── DATA SUPPLIED

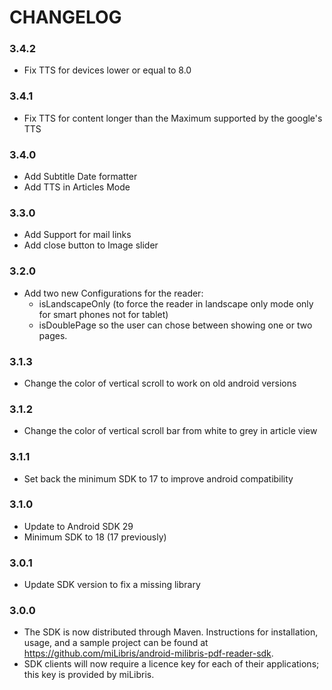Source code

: # CHANGELOG

### 3.4.2
- Fix TTS for devices lower  or equal to 8.0

### 3.4.1
- Fix TTS for content longer than the Maximum supported by the google's TTS

### 3.4.0
- Add Subtitle Date formatter
- Add TTS in Articles Mode

### 3.3.0
- Add Support for mail links
- Add close button to Image slider

### 3.2.0
- Add two new Configurations for the reader:
    * isLandscapeOnly (to force the reader in landscape only mode only for smart phones not for tablet)
    * isDoublePage so the user can chose between showing one or two pages.

### 3.1.3
- Change the color of vertical scroll to work on old android versions

### 3.1.2
- Change the color of vertical scroll bar from white to grey in article view

### 3.1.1
- Set back the minimum SDK to 17 to improve android compatibility

### 3.1.0
- Update to Android SDK 29
- Minimum SDK to 18 (17 previously)

### 3.0.1
- Update SDK version to fix a missing library

### 3.0.0
- The SDK is now distributed through Maven. Instructions for installation, usage, and a sample project can be found at https://github.com/miLibris/android-milibris-pdf-reader-sdk.
- SDK clients will now require a licence key for each of their applications; this key is provided by miLibris.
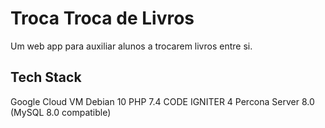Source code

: # Troca Troca de Livros
Um web app para auxiliar alunos a trocarem livros entre si.

## Tech Stack
Google Cloud VM
Debian 10
PHP 7.4
CODE IGNITER 4
Percona Server 8.0 (MySQL 8.0 compatible)
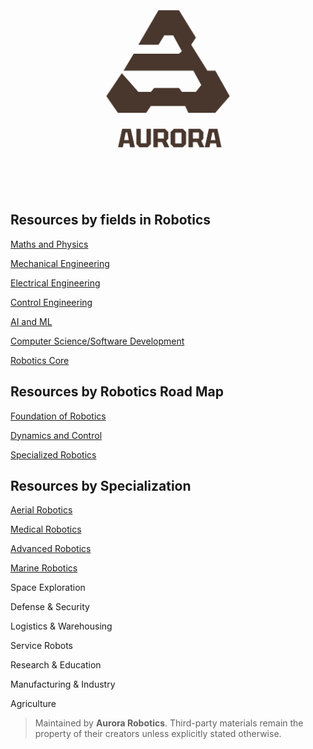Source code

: 
![My project screenshot](docs/logo.png)


## Resources by fields in Robotics

[Maths and Physics](fields/maths&phys/README.md)

[Mechanical Engineering](fields/Mechanical/README.md)

[Electrical Engineering](fields/electrical/README.md)

[Control Engineering](fields/control/README.md)

[AI and ML](fields/AI-and-ML/README.md)

[Computer Science/Software Development](fields/software/README.md)

[Robotics Core](fields/robotics-core/README.md)


## Resources by Robotics Road Map


[Foundation of Robotics](maps/foundation/README.md)

[Dynamics and Control](maps/dynamics%20and%20control/README.md)

[Specialized Robotics](specialized/)


## Resources by Specialization

[Aerial Robotics](specialized/aerial/README.md)

[Medical Robotics](specialized/medical/README.md)

[Advanced Robotics](specialized/advanced/README.md)

[Marine Robotics]()

Space Exploration

Defense & Security

Logistics & Warehousing

Service Robots

Research & Education

Manufacturing & Industry

Agriculture	





 >Maintained by **Aurora Robotics**. Third-party materials remain the property of their creators unless explicitly stated otherwise.
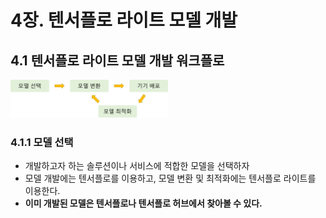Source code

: # 4장. 텐서플로 라이트 모델 개발


## 4.1 텐서플로 라이트 모델 개발 워크플로

<img src="img.png" width="50%" height="50%">

### 4.1.1 모델 선택
- 개발하고자 하는 솔루션이나 서비스에 적합한 모델을 선택하자
- 모델 개발에는 텐서플로를 이용하고, 모델 변환 및 최적화에는 텐서플로 라이트를 이용한다.
- **이미 개발된 모델은 텐서플로나 텐서플로 허브에서 찾아볼 수 있다.**

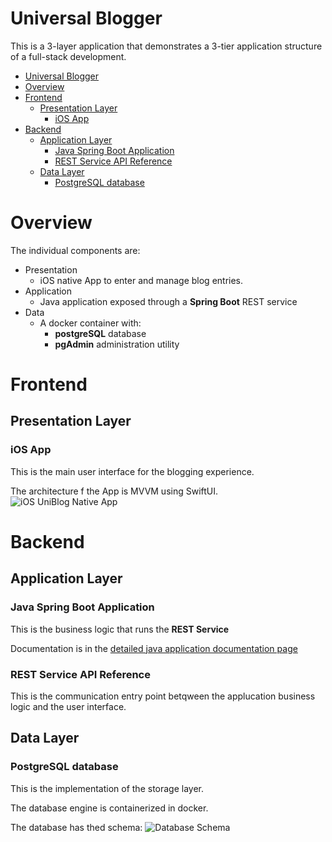 Universal Blogger
=================

This is a 3-layer application that demonstrates a 3-tier application structure of a full-stack development.

<!-- TOC -->
* [Universal Blogger](#universal-blogger)
* [Overview](#overview)
* [Frontend](#frontend)
  * [Presentation Layer](#presentation-layer)
    * [iOS App](#ios-app)
* [Backend](#backend)
  * [Application Layer](#application-layer)
    * [Java Spring Boot Application](#java-spring-boot-application)
    * [REST Service API Reference](#rest-service-api-reference)
  * [Data Layer](#data-layer)
    * [PostgreSQL database](#postgresql-database)
<!-- TOC -->

# Overview

The individual components are:

- Presentation
    - iOS native App to enter and manage blog entries.
- Application
    - Java application exposed through a **Spring Boot** REST service
- Data
    - A docker container with:
        - **postgreSQL** database
        - **pgAdmin** administration utility

# Frontend
## Presentation Layer
### iOS App
This is the main user interface for the blogging experience.

The architecture f the App is MVVM using SwiftUI.
![iOS UniBlog Native App](uniBlog.png)

# Backend

## Application Layer
### Java Spring Boot Application
This is the business logic that runs the **REST Service**

Documentation is in the [detailed java application documentation page](index.html)

### REST Service API Reference
This is the communication entry point betqween the applucation business logic and the user interface.

## Data Layer
### PostgreSQL database
This is the implementation of the storage layer.

The database engine is containerized in docker.

The database has thed schema:
![Database Schema](database.png)
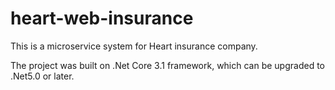 # heart-web-insurance
<p> This is a microservice system for Heart insurance company.</p>
<p> The project was built on .Net Core 3.1 framework, which can be upgraded to .Net5.0 or later.
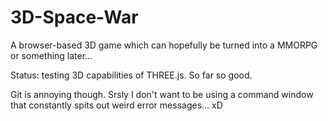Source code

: # 3D-Space-War
A browser-based 3D game which can hopefully be turned into a MMORPG or something later...

Status: testing 3D capabilities of THREE.js. So far so good.

Git is annoying though. Srsly I don't want to be using a command window that constantly spits out weird error messages... xD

────

WHAT TO WORK ON: The pictures stay out of the copy. Set down the entries above precisely.

RESPONSE TO THIS EXERCISE:
Source code

: # CHANGELOG

### 3.4.2
- Fix TTS for devices lower  or equal to 8.0

### 3.4.1
- Fix TTS for content longer than the Maximum supported by the google's TTS

### 3.4.0
- Add Subtitle Date formatter
- Add TTS in Articles Mode

### 3.3.0
- Add Support for mail links
- Add close button to Image slider

### 3.2.0
- Add two new Configurations for the reader:
    * isLandscapeOnly (to force the reader in landscape only mode only for smart phones not for tablet)
    * isDoublePage so the user can chose between showing one or two pages.

### 3.1.3
- Change the color of vertical scroll to work on old android versions

### 3.1.2
- Change the color of vertical scroll bar from white to grey in article view

### 3.1.1
- Set back the minimum SDK to 17 to improve android compatibility

### 3.1.0
- Update to Android SDK 29
- Minimum SDK to 18 (17 previously)

### 3.0.1
- Update SDK version to fix a missing library

### 3.0.0
- The SDK is now distributed through Maven. Instructions for installation, usage, and a sample project can be found at https://github.com/miLibris/android-milibris-pdf-reader-sdk.
- SDK clients will now require a licence key for each of their applications; this key is provided by miLibris.
Source code

: # Troca Troca de Livros
Um web app para auxiliar alunos a trocarem livros entre si.

## Tech Stack
Google Cloud VM
Debian 10
PHP 7.4
CODE IGNITER 4
Percona Server 8.0 (MySQL 8.0 compatible)
Source code

: 
![My project screenshot](docs/logo.png)


## Resources by fields in Robotics

[Maths and Physics](fields/maths&phys/README.md)

[Mechanical Engineering](fields/Mechanical/README.md)

[Electrical Engineering](fields/electrical/README.md)

[Control Engineering](fields/control/README.md)

[AI and ML](fields/AI-and-ML/README.md)

[Computer Science/Software Development](fields/software/README.md)

[Robotics Core](fields/robotics-core/README.md)


## Resources by Robotics Road Map


[Foundation of Robotics](maps/foundation/README.md)

[Dynamics and Control](maps/dynamics%20and%20control/README.md)

[Specialized Robotics](specialized/)


## Resources by Specialization

[Aerial Robotics](specialized/aerial/README.md)

[Medical Robotics](specialized/medical/README.md)

[Advanced Robotics](specialized/advanced/README.md)

[Marine Robotics]()

Space Exploration

Defense & Security

Logistics & Warehousing

Service Robots

Research & Education

Manufacturing & Industry

Agriculture	





 >Maintained by **Aurora Robotics**. Third-party materials remain the property of their creators unless explicitly stated otherwise.
Source code

: # 4장. 텐서플로 라이트 모델 개발


## 4.1 텐서플로 라이트 모델 개발 워크플로

<img src="img.png" width="50%" height="50%">

### 4.1.1 모델 선택
- 개발하고자 하는 솔루션이나 서비스에 적합한 모델을 선택하자
- 모델 개발에는 텐서플로를 이용하고, 모델 변환 및 최적화에는 텐서플로 라이트를 이용한다.
- **이미 개발된 모델은 텐서플로나 텐서플로 허브에서 찾아볼 수 있다.**

 Universal Blogger
=================

This is a 3-layer application that demonstrates a 3-tier application structure of a full-stack development.

<!-- TOC -->
* [Universal Blogger](#universal-blogger)
* [Overview](#overview)
* [Frontend](#frontend)
  * [Presentation Layer](#presentation-layer)
    * [iOS App](#ios-app)
* [Backend](#backend)
  * [Application Layer](#application-layer)
    * [Java Spring Boot Application](#java-spring-boot-application)
    * [REST Service API Reference](#rest-service-api-reference)
  * [Data Layer](#data-layer)
    * [PostgreSQL database](#postgresql-database)
<!-- TOC -->

# Overview

The individual components are:

- Presentation
    - iOS native App to enter and manage blog entries.
- Application
    - Java application exposed through a **Spring Boot** REST service
- Data
    - A docker container with:
        - **postgreSQL** database
        - **pgAdmin** administration utility

# Frontend
## Presentation Layer
### iOS App
This is the main user interface for the blogging experience.

The architecture f the App is MVVM using SwiftUI.
![iOS UniBlog Native App](uniBlog.png)

# Backend

## Application Layer
### Java Spring Boot Application
This is the business logic that runs the **REST Service**

Documentation is in the [detailed java application documentation page](index.html)

### REST Service API Reference
This is the communication entry point betqween the applucation business logic and the user interface.

## Data Layer
### PostgreSQL database
This is the implementation of the storage layer.

The database engine is containerized in docker.

The database has thed schema:
![Database Schema](database.png)
 # heart-web-insurance
<p> This is a microservice system for Heart insurance company.</p>
<p> The project was built on .Net Core 3.1 framework, which can be upgraded to .Net5.0 or later.
Source code

: # 3D-Space-War
A browser-based 3D game which can hopefully be turned into a MMORPG or something later...

Status: testing 3D capabilities of THREE.js. So far so good.

Git is annoying though. Srsly I don't want to be using a command window that constantly spits out weird error messages... xD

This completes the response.